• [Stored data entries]

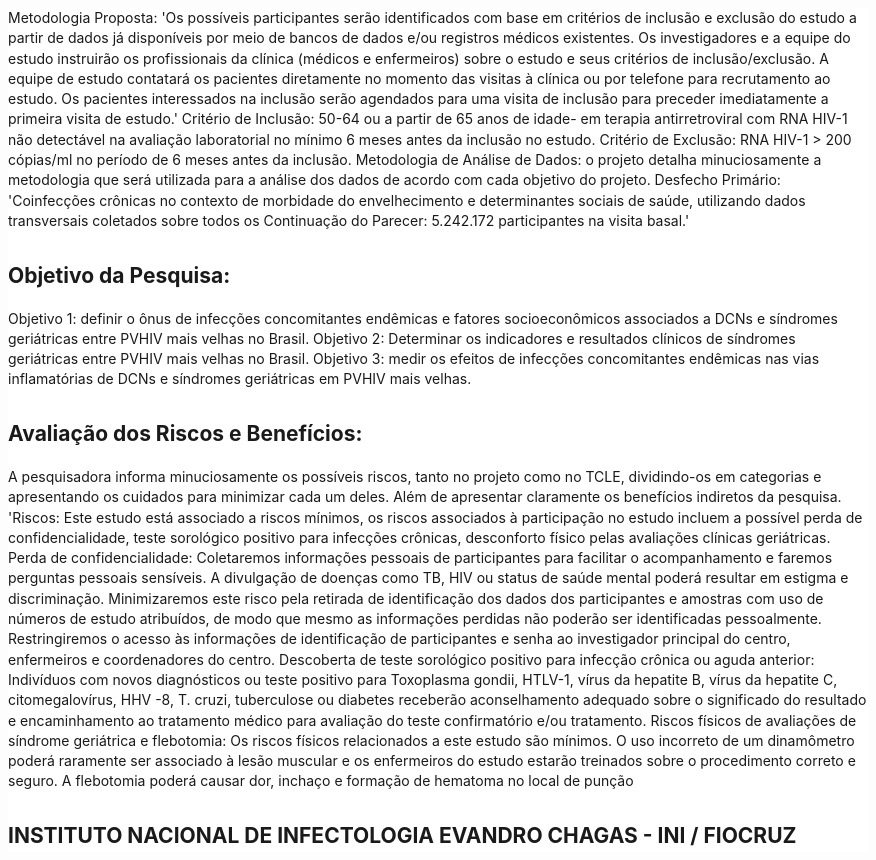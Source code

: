 Metodologia Proposta: 'Os possíveis participantes serão identificados com base em critérios de inclusão e exclusão do estudo a partir de dados já disponíveis por meio de bancos de dados e/ou registros médicos existentes. Os investigadores e a equipe do estudo instruirão os profissionais da clínica (médicos e enfermeiros) sobre o estudo e seus critérios de inclusão/exclusão. A equipe de estudo contatará os pacientes diretamente no momento das visitas à clínica ou por telefone para recrutamento ao estudo. Os pacientes  interessados  na  inclusão  serão  agendados  para  uma  visita  de  inclusão  para  preceder imediatamente a primeira visita  de  estudo.'
Critério de Inclusão: 50-64 ou a partir de 65 anos de idade- em terapia antirretroviral com RNA HIV-1 não detectável na avaliação laboratorial no mínimo 6 meses antes da inclusão no estudo.
Critério de Exclusão: RNA HIV-1 &gt; 200 cópias/ml no período de 6 meses antes da inclusão.
Metodologia de Análise de Dados: o projeto detalha minuciosamente a metodologia que será utilizada para a análise dos dados de acordo com cada objetivo do projeto.
Desfecho Primário: 'Coinfecções crônicas no contexto de morbidade do envelhecimento e determinantes sociais de saúde, utilizando dados transversais coletados sobre todos os
Continuação do Parecer: 5.242.172
participantes na visita basal.'
## Objetivo da Pesquisa:
Objetivo 1: definir o ônus de infecções concomitantes endêmicas e fatores socioeconômicos associados a DCNs e síndromes geriátricas entre PVHIV mais velhas no Brasil.
Objetivo 2: Determinar os indicadores e resultados clínicos de síndromes geriátricas entre PVHIV mais velhas no Brasil.
Objetivo 3: medir os efeitos de infecções concomitantes endêmicas nas vias inflamatórias de DCNs e síndromes geriátricas em PVHIV mais velhas.
## Avaliação dos Riscos e Benefícios:
A pesquisadora informa minuciosamente os possíveis riscos, tanto no projeto como no TCLE, dividindo-os em categorias e apresentando os cuidados para minimizar cada um deles. Além de apresentar claramente os benefícios indiretos da pesquisa.
'Riscos: Este estudo está associado a riscos mínimos, os riscos associados à participação no estudo incluem a possível perda de confidencialidade, teste sorológico positivo para infecções crônicas, desconforto físico pelas avaliações clínicas geriátricas.
Perda  de  confidencialidade:  Coletaremos  informações  pessoais  de  participantes  para  facilitar  o acompanhamento e faremos perguntas pessoais sensíveis. A divulgação de doenças como TB, HIV ou status de saúde mental poderá resultar em estigma e discriminação. Minimizaremos este risco pela retirada de identificação dos dados dos participantes e amostras com uso de números de estudo atribuídos, de modo que mesmo as informações perdidas não poderão ser identificadas pessoalmente. Restringiremos o acesso às informações de identificação de participantes e senha ao investigador principal do centro, enfermeiros e coordenadores do centro.
Descoberta de teste sorológico positivo para infecção crônica ou aguda anterior: Indivíduos com novos diagnósticos ou teste positivo para Toxoplasma gondii, HTLV-1, vírus da hepatite B, vírus da hepatite C, citomegalovírus, HHV -8, T. cruzi, tuberculose ou diabetes receberão aconselhamento adequado sobre o significado do resultado e encaminhamento ao tratamento médico para avaliação do teste confirmatório e/ou tratamento.
Riscos físicos de avaliações de síndrome geriátrica e flebotomia: Os riscos físicos relacionados a este estudo são mínimos. O uso incorreto de um dinamômetro poderá raramente ser associado à lesão muscular e os enfermeiros do estudo estarão treinados sobre o procedimento correto e seguro. A flebotomia poderá causar dor, inchaço e formação de hematoma no local de punção
## INSTITUTO NACIONAL DE INFECTOLOGIA EVANDRO CHAGAS - INI / FIOCRUZ
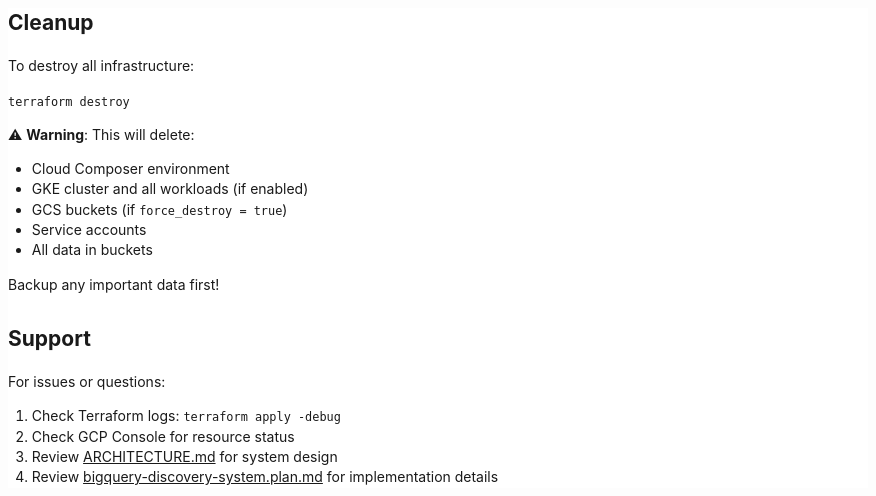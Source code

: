 ## Cleanup

To destroy all infrastructure:

```bash
terraform destroy
```

⚠️ **Warning**: This will delete:
- Cloud Composer environment
- GKE cluster and all workloads (if enabled)
- GCS buckets (if `force_destroy = true`)
- Service accounts
- All data in buckets

Backup any important data first!

## Support

For issues or questions:
1. Check Terraform logs: `terraform apply -debug`
2. Check GCP Console for resource status
3. Review [ARCHITECTURE.md](../docs/ARCHITECTURE.md) for system design
4. Review [bigquery-discovery-system.plan.md](.cursor/plans/bigquery-discovery-system-217d0748.plan.md) for implementation details

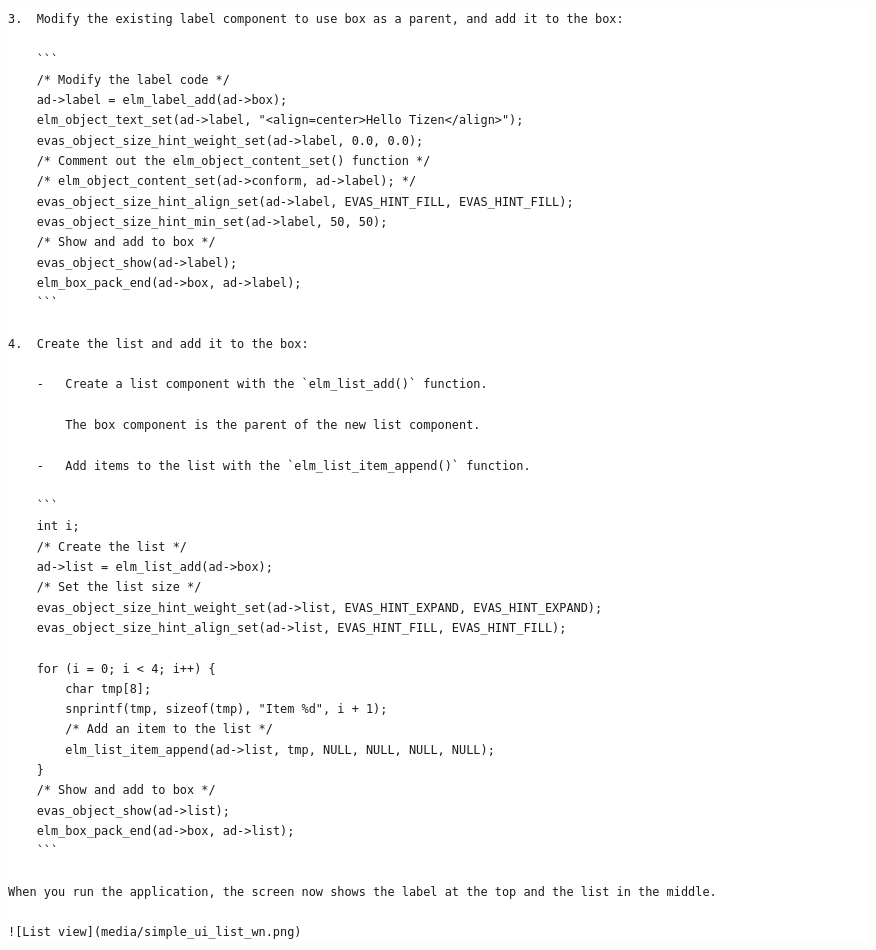     3.  Modify the existing label component to use box as a parent, and add it to the box:

        ```
        /* Modify the label code */
        ad->label = elm_label_add(ad->box);
        elm_object_text_set(ad->label, "<align=center>Hello Tizen</align>");
        evas_object_size_hint_weight_set(ad->label, 0.0, 0.0);
        /* Comment out the elm_object_content_set() function */
        /* elm_object_content_set(ad->conform, ad->label); */
        evas_object_size_hint_align_set(ad->label, EVAS_HINT_FILL, EVAS_HINT_FILL);
        evas_object_size_hint_min_set(ad->label, 50, 50);
        /* Show and add to box */
        evas_object_show(ad->label);
        elm_box_pack_end(ad->box, ad->label);
        ```

    4.  Create the list and add it to the box:

        -   Create a list component with the `elm_list_add()` function.

            The box component is the parent of the new list component.

        -   Add items to the list with the `elm_list_item_append()` function.

        ```
        int i;
        /* Create the list */
        ad->list = elm_list_add(ad->box);
        /* Set the list size */
        evas_object_size_hint_weight_set(ad->list, EVAS_HINT_EXPAND, EVAS_HINT_EXPAND);
        evas_object_size_hint_align_set(ad->list, EVAS_HINT_FILL, EVAS_HINT_FILL);

        for (i = 0; i < 4; i++) {
            char tmp[8];
            snprintf(tmp, sizeof(tmp), "Item %d", i + 1);
            /* Add an item to the list */
            elm_list_item_append(ad->list, tmp, NULL, NULL, NULL, NULL);
        }
        /* Show and add to box */
        evas_object_show(ad->list);
        elm_box_pack_end(ad->box, ad->list);
        ```

    When you run the application, the screen now shows the label at the top and the list in the middle.

    ![List view](media/simple_ui_list_wn.png)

• [YOUR INSTRUCTIONS] Return exactly the lines above from the line that has "Metodologia Proposta: 'Os" through the line that has "avaliações clínicas geriátricas.", inclusive, and nothing else.

• [SOLUTION TO THIS EXERCISE]
: Metodologia Proposta: 'Os possíveis participantes serão identificados com base em critérios de inclusão e exclusão do estudo a partir de dados já disponíveis por meio de bancos de dados e/ou registros médicos existentes. Os investigadores e a equipe do estudo instruirão os profissionais da clínica (médicos e enfermeiros) sobre o estudo e seus critérios de inclusão/exclusão. A equipe de estudo contatará os pacientes diretamente no momento das visitas à clínica ou por telefone para recrutamento ao estudo. Os pacientes  interessados  na  inclusão  serão  agendados  para  uma  visita  de  inclusão  para  preceder imediatamente a primeira visita  de  estudo.'
Critério de Inclusão: 50-64 ou a partir de 65 anos de idade- em terapia antirretroviral com RNA HIV-1 não detectável na avaliação laboratorial no mínimo 6 meses antes da inclusão no estudo.
Critério de Exclusão: RNA HIV-1 &gt; 200 cópias/ml no período de 6 meses antes da inclusão.
Metodologia de Análise de Dados: o projeto detalha minuciosamente a metodologia que será utilizada para a análise dos dados de acordo com cada objetivo do projeto.
Desfecho Primário: 'Coinfecções crônicas no contexto de morbidade do envelhecimento e determinantes sociais de saúde, utilizando dados transversais coletados sobre todos os
Continuação do Parecer: 5.242.172
participantes na visita basal.'
## Objetivo da Pesquisa:
Objetivo 1: definir o ônus de infecções concomitantes endêmicas e fatores socioeconômicos associados a DCNs e síndromes geriátricas entre PVHIV mais velhas no Brasil.
Objetivo 2: Determinar os indicadores e resultados clínicos de síndromes geriátricas entre PVHIV mais velhas no Brasil.
Objetivo 3: medir os efeitos de infecções concomitantes endêmicas nas vias inflamatórias de DCNs e síndromes geriátricas em PVHIV mais velhas.
## Avaliação dos Riscos e Benefícios:
A pesquisadora informa minuciosamente os possíveis riscos, tanto no projeto como no TCLE, dividindo-os em categorias e apresentando os cuidados para minimizar cada um deles. Além de apresentar claramente os benefícios indiretos da pesquisa.
'Riscos: Este estudo está associado a riscos mínimos, os riscos associados à participação no estudo incluem a possível perda de confidencialidade, teste sorológico positivo para infecções crônicas, desconforto físico pelas avaliações clínicas geriátricas.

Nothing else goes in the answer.